Vandaag rijden we met de trein naar Noorwegen, maar in Oslo zal het niet veel beter zijn, vrees ik. Betutteling met verse zalm. Wel hoorde ik dat nota bene Denemarken tot voor kort verrukkelijk rekkelijk was op het gebied van antirookwetgeving: daar kon je een luttele tien jaar geleden zelfs in de supermarkt gewoon doorpaffen. Had ik dat maar eerder geweten, er stonden asbakken bij de groenteafdeling.

Paul Auster, de schrijver van Smoke, schreef ook: ‘The world is probably better with its militant anti-smoking laws, but something else has been lost, and whatever that thing is (a sense of ease? tolerance of human frailty? conviviality? an absence of puritanical anguish?), I miss it.

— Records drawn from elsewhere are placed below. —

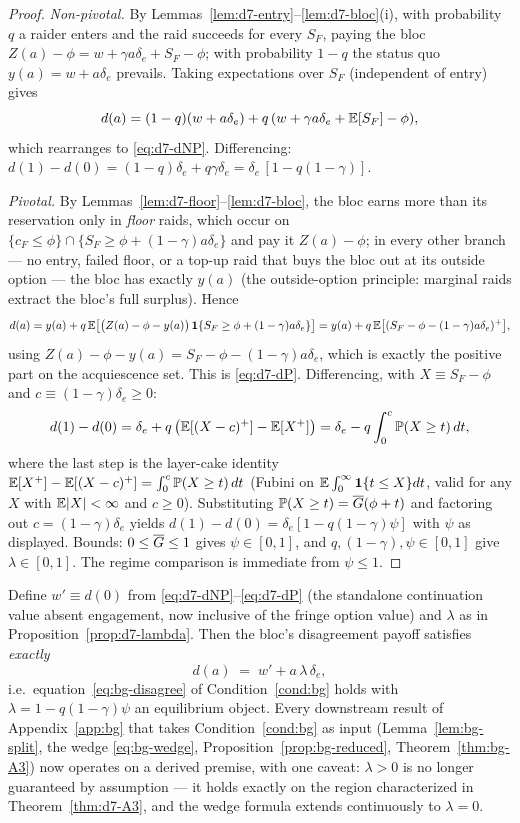 \begin{proof}
\emph{Non-pivotal.} By Lemmas~\ref{lem:d7-entry}--\ref{lem:d7-bloc}(i), with probability $q$ a raider enters and the raid succeeds for every $S_{F}$, paying the bloc $Z(a)-\phi=w+\gamma a\delta_{e}+S_{F}-\phi$; with probability $1-q$ the status quo $y(a)=w+a\delta_{e}$ prevails. Taking expectations over $S_{F}$ (independent of entry) gives
\[
d(a)=(1-q)(w+a\delta_{e})+q\,(w+\gamma a\delta_{e}+\E[S_{F}]-\phi),
\]
which rearranges to \eqref{eq:d7-dNP}. Differencing: $d(1)-d(0)=(1-q)\delta_{e}+q\gamma\delta_{e}=\delta_{e}\,[1-q(1-\gamma)]$.

\emph{Pivotal.} By Lemmas~\ref{lem:d7-floor}--\ref{lem:d7-bloc}, the bloc earns more than its reservation only in \emph{floor} raids, which occur on $\{c_{F}\le\phi\}\cap\{S_{F}\ge\phi+(1-\gamma)a\delta_{e}\}$ and pay it $Z(a)-\phi$; in every other branch --- no entry, failed floor, or a top-up raid that buys the bloc out at its outside option --- the bloc has exactly $y(a)$ (the outside-option principle: marginal raids extract the bloc's full surplus). Hence
\[
d(a)=y(a)+q\,\E\bigl[\bigl(Z(a)-\phi-y(a)\bigr)\,\1\{S_{F}\ge\phi+(1-\gamma)a\delta_{e}\}\bigr]
=y(a)+q\,\E\bigl[(S_{F}-\phi-(1-\gamma)a\delta_{e})^{+}\bigr],
\]
using $Z(a)-\phi-y(a)=S_{F}-\phi-(1-\gamma)a\delta_{e}$, which is exactly the positive part on the acquiescence set. This is \eqref{eq:d7-dP}. Differencing, with $X\equiv S_{F}-\phi$ and $c\equiv(1-\gamma)\delta_{e}\ge0$:
\[
d(1)-d(0)=\delta_{e}+q\,\bigl(\E[(X-c)^{+}]-\E[X^{+}]\bigr)
=\delta_{e}-q\int_{0}^{c}\PP(X\ge t)\,dt ,
\]
where the last step is the layer-cake identity $\E[X^{+}]-\E[(X-c)^{+}]=\int_{0}^{c}\PP(X\ge t)\,dt$ (Fubini on $\E\int_{0}^{\infty}\1\{t\le X\}dt$, valid for any $X$ with $\E|X|<\infty$ and $c\ge0$). Substituting $\PP(X\ge t)=\Gbar(\phi+t)$ and factoring out $c=(1-\gamma)\delta_{e}$ yields $d(1)-d(0)=\delta_{e}[1-q(1-\gamma)\psi]$ with $\psi$ as displayed. Bounds: $0\le\Gbar\le1$ gives $\psi\in[0,1]$, and $q,(1-\gamma),\psi\in[0,1]$ give $\lambda\in[0,1]$. The regime comparison is immediate from $\psi\le1$.
\end{proof}

\begin{corollary}
\label{cor:d7-BG}
Define $w'\equiv d(0)$ from \eqref{eq:d7-dNP}--\eqref{eq:d7-dP} (the standalone continuation value absent engagement, now inclusive of the fringe option value) and $\lambda$ as in Proposition~\ref{prop:d7-lambda}. Then the bloc's disagreement payoff satisfies \emph{exactly}
\[
d(a)\;=\;w'+a\,\lambda\,\delta_{e},
\]
i.e.\ equation~\eqref{eq:bg-disagree} of Condition~\ref{cond:bg} holds with $\lambda=1-q(1-\gamma)\psi$ an equilibrium object. Every downstream result of Appendix~\ref{app:bg} that takes Condition~\ref{cond:bg} as input (Lemma~\ref{lem:bg-split}, the wedge \eqref{eq:bg-wedge}, Proposition~\ref{prop:bg-reduced}, Theorem~\ref{thm:bg-A3}) now operates on a derived premise, with one caveat: $\lambda>0$ is no longer guaranteed by assumption --- it holds exactly on the region characterized in Theorem~\ref{thm:d7-A3}, and the wedge formula extends continuously to $\lambda=0$.
\end{corollary}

Ik mis het ook, nog voordat ik ga stoppen.

_______________

* De opvolger van Smoke (ook 1995) met dezelfde cast, aangevuld met glansrollen van onder anderen Madonna, Jim Jarmusch, Michael J. Fox, Lily Tomlin en Lou Reed als ‘man with strange glasses.’

** Vapen (spreek uit: vepen) doe je met een e-sigaret die je eerst moet opladen, net als een telefoon. In zo’n e-sigaret zit een ampul met e-vloeistof die verwarmd wordt door een atomizer. Vervolgens inhaleer je de ontstane e-damp, die e-ventueel nicotine, maar een verder onschadelijk, frisgroen aroma bevat, zoals lavendel of eucalyptus. Geen e-ne reet aan dus.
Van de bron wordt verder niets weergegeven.